**ABOUT THIS TASK**
In the reply, include exactly the lines of the entries below from the first to the line with "Enter the desired", that line included.
*** MATERIAL PROVIDED
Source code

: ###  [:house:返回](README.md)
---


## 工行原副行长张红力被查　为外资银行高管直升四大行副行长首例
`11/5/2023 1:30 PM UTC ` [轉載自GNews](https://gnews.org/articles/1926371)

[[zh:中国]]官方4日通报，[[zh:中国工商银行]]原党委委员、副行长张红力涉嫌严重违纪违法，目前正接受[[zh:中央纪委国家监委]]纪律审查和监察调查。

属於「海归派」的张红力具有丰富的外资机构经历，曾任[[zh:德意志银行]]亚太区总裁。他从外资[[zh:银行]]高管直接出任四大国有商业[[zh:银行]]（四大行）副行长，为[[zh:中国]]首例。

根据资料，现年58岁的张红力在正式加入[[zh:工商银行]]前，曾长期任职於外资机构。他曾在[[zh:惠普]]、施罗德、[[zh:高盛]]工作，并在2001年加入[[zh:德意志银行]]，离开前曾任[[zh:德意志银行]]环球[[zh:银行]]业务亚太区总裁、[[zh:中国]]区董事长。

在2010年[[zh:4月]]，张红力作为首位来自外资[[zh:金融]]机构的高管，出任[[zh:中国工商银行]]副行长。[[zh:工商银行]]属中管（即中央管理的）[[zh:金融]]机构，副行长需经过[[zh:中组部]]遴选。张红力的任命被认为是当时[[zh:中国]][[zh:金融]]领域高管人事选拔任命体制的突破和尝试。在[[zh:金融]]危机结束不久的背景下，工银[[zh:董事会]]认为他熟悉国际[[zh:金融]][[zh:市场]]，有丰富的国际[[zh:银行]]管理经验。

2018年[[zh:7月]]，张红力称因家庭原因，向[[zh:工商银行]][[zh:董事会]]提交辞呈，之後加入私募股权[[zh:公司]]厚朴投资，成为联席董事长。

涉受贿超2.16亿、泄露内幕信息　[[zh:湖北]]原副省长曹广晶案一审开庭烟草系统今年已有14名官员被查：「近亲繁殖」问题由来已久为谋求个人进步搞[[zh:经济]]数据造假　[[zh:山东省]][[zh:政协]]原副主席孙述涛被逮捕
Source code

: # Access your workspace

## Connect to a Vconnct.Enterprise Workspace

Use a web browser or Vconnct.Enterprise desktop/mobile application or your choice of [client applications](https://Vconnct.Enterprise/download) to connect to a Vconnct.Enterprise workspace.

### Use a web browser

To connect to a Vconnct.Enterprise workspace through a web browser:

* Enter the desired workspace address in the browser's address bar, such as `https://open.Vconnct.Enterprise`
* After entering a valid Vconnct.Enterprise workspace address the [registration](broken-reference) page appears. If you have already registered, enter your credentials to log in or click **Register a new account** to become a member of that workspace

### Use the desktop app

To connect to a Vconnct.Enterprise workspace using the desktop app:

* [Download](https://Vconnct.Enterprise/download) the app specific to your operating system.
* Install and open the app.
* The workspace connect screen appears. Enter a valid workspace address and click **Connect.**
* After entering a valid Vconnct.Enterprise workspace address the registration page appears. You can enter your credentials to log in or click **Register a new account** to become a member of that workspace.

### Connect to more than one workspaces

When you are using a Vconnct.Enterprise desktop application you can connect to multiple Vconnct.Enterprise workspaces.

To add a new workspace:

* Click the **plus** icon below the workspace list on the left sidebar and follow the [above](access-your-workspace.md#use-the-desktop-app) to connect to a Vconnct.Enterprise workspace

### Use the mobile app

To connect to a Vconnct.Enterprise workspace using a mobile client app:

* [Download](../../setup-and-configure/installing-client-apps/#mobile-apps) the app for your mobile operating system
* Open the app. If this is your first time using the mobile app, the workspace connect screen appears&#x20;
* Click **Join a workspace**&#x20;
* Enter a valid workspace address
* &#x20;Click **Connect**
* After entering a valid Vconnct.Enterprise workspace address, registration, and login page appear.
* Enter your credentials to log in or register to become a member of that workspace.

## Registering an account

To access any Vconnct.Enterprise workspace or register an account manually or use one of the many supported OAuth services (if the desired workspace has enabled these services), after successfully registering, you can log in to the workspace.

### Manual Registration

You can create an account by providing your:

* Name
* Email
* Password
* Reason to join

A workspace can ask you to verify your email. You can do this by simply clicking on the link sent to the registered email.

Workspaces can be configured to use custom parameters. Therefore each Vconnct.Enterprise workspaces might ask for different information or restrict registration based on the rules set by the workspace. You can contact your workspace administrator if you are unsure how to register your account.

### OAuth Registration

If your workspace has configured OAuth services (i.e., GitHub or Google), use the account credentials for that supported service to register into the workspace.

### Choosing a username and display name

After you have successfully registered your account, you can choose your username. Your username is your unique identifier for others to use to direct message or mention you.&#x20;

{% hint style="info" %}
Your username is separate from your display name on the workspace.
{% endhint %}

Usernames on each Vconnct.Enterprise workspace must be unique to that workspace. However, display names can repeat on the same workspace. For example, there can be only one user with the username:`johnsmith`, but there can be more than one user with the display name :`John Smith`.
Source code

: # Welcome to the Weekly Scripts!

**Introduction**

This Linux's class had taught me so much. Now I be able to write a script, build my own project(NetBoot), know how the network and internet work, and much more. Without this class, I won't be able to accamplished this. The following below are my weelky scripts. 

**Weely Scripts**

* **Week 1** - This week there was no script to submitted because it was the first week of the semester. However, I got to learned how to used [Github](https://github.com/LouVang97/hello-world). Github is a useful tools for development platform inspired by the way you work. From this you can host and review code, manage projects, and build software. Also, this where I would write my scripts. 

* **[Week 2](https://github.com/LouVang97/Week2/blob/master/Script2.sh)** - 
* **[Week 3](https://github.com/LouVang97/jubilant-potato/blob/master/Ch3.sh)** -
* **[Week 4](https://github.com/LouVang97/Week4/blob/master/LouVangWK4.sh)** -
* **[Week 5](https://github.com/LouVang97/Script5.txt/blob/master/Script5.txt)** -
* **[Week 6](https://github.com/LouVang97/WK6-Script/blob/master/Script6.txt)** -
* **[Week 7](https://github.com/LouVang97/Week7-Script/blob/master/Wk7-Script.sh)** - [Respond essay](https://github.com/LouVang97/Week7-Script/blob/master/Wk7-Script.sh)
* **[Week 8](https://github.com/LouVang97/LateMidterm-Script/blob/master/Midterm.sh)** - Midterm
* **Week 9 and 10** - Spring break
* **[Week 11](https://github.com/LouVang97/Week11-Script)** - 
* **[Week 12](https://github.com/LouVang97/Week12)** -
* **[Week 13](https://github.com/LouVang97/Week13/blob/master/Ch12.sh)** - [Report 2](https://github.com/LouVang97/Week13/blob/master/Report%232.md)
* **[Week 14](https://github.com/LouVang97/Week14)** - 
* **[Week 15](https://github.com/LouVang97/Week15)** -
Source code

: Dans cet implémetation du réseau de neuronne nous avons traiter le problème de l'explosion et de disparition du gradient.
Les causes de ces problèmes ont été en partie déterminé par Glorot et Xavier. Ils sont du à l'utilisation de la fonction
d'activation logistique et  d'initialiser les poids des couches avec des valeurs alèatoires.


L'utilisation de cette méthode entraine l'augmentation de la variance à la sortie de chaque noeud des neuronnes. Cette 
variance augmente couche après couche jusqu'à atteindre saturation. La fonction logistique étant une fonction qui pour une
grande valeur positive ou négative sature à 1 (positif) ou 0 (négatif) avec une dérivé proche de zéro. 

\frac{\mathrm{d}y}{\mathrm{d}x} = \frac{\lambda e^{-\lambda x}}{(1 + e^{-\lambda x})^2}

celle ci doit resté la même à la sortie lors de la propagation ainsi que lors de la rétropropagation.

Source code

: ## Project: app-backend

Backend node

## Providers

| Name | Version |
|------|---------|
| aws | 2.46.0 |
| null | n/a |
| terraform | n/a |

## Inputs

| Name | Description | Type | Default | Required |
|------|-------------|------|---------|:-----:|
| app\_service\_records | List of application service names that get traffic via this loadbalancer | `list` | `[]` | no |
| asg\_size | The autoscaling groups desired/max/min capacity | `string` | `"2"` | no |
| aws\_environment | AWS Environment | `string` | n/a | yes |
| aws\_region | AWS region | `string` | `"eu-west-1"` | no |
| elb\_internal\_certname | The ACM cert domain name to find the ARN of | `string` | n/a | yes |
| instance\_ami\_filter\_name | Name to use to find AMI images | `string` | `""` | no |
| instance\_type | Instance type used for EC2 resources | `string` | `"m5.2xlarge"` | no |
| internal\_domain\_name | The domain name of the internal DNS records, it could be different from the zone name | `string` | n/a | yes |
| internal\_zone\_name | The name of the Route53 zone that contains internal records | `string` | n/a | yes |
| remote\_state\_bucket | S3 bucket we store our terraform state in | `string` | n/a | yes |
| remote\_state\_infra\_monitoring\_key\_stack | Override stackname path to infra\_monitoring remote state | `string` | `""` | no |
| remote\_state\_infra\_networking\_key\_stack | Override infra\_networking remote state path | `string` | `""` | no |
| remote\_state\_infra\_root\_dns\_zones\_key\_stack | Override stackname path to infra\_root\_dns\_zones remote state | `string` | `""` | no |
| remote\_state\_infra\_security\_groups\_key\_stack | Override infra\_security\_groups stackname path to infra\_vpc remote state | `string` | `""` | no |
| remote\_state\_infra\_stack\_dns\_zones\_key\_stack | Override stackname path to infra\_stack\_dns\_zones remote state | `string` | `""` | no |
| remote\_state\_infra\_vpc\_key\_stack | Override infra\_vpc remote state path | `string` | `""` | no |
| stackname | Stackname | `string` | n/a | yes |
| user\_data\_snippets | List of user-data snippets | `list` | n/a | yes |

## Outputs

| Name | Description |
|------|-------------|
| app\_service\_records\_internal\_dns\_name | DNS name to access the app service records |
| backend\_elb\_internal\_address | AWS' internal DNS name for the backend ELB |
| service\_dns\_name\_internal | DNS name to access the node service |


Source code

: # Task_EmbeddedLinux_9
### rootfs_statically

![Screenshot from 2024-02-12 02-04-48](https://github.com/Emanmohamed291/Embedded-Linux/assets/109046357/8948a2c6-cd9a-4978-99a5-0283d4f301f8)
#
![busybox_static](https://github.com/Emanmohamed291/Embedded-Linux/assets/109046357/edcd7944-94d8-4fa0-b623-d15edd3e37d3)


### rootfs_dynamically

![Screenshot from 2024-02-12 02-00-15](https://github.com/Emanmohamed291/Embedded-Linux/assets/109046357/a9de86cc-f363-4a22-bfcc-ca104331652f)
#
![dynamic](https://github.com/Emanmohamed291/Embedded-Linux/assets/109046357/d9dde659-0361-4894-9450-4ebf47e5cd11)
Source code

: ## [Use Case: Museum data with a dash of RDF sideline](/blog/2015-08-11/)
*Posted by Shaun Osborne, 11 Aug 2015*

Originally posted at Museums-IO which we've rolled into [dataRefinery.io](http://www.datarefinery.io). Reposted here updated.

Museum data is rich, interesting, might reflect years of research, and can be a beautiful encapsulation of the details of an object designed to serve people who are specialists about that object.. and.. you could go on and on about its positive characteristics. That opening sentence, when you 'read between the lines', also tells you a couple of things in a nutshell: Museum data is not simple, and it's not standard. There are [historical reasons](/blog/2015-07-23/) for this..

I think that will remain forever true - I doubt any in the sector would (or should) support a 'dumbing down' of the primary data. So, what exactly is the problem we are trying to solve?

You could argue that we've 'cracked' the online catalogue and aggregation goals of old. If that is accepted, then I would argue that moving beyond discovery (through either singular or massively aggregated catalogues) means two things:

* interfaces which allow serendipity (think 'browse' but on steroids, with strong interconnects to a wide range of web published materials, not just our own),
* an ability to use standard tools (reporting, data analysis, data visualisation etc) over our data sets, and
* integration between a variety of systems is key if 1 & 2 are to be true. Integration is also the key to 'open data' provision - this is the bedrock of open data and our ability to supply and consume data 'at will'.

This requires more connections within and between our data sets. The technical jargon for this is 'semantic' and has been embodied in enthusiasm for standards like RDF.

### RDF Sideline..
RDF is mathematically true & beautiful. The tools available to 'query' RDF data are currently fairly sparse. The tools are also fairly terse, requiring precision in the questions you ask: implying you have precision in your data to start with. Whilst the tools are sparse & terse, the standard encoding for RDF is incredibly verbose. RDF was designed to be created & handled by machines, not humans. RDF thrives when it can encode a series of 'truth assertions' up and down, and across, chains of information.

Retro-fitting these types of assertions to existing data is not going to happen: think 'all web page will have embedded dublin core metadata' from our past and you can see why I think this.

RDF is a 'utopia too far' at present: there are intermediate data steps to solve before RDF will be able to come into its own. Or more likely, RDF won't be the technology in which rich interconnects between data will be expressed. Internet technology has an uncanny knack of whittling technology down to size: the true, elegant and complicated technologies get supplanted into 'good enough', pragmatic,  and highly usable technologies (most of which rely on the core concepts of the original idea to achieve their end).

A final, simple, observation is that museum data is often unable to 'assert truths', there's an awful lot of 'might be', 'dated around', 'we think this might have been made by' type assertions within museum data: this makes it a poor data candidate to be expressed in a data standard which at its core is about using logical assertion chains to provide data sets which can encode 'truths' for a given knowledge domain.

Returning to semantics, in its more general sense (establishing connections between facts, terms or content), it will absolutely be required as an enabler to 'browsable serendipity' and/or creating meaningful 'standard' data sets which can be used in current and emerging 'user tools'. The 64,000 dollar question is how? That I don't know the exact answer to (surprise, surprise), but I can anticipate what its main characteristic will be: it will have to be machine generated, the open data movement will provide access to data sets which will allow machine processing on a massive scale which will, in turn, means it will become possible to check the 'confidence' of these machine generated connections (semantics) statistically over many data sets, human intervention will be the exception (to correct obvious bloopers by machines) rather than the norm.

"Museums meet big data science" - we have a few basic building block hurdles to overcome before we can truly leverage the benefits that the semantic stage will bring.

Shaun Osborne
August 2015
******
**RESPONSE FOR THIS EXERCISE**
Source code

: ###  [:house:返回](README.md)
---


## 工行原副行长张红力被查　为外资银行高管直升四大行副行长首例
`11/5/2023 1:30 PM UTC ` [轉載自GNews](https://gnews.org/articles/1926371)

[[zh:中国]]官方4日通报，[[zh:中国工商银行]]原党委委员、副行长张红力涉嫌严重违纪违法，目前正接受[[zh:中央纪委国家监委]]纪律审查和监察调查。

属於「海归派」的张红力具有丰富的外资机构经历，曾任[[zh:德意志银行]]亚太区总裁。他从外资[[zh:银行]]高管直接出任四大国有商业[[zh:银行]]（四大行）副行长，为[[zh:中国]]首例。

根据资料，现年58岁的张红力在正式加入[[zh:工商银行]]前，曾长期任职於外资机构。他曾在[[zh:惠普]]、施罗德、[[zh:高盛]]工作，并在2001年加入[[zh:德意志银行]]，离开前曾任[[zh:德意志银行]]环球[[zh:银行]]业务亚太区总裁、[[zh:中国]]区董事长。

在2010年[[zh:4月]]，张红力作为首位来自外资[[zh:金融]]机构的高管，出任[[zh:中国工商银行]]副行长。[[zh:工商银行]]属中管（即中央管理的）[[zh:金融]]机构，副行长需经过[[zh:中组部]]遴选。张红力的任命被认为是当时[[zh:中国]][[zh:金融]]领域高管人事选拔任命体制的突破和尝试。在[[zh:金融]]危机结束不久的背景下，工银[[zh:董事会]]认为他熟悉国际[[zh:金融]][[zh:市场]]，有丰富的国际[[zh:银行]]管理经验。

2018年[[zh:7月]]，张红力称因家庭原因，向[[zh:工商银行]][[zh:董事会]]提交辞呈，之後加入私募股权[[zh:公司]]厚朴投资，成为联席董事长。

涉受贿超2.16亿、泄露内幕信息　[[zh:湖北]]原副省长曹广晶案一审开庭烟草系统今年已有14名官员被查：「近亲繁殖」问题由来已久为谋求个人进步搞[[zh:经济]]数据造假　[[zh:山东省]][[zh:政协]]原副主席孙述涛被逮捕
Source code

: # Access your workspace

## Connect to a Vconnct.Enterprise Workspace

Use a web browser or Vconnct.Enterprise desktop/mobile application or your choice of [client applications](https://Vconnct.Enterprise/download) to connect to a Vconnct.Enterprise workspace.

### Use a web browser

To connect to a Vconnct.Enterprise workspace through a web browser:

* Enter the desired workspace address in the browser's address bar, such as `https://open.Vconnct.Enterprise`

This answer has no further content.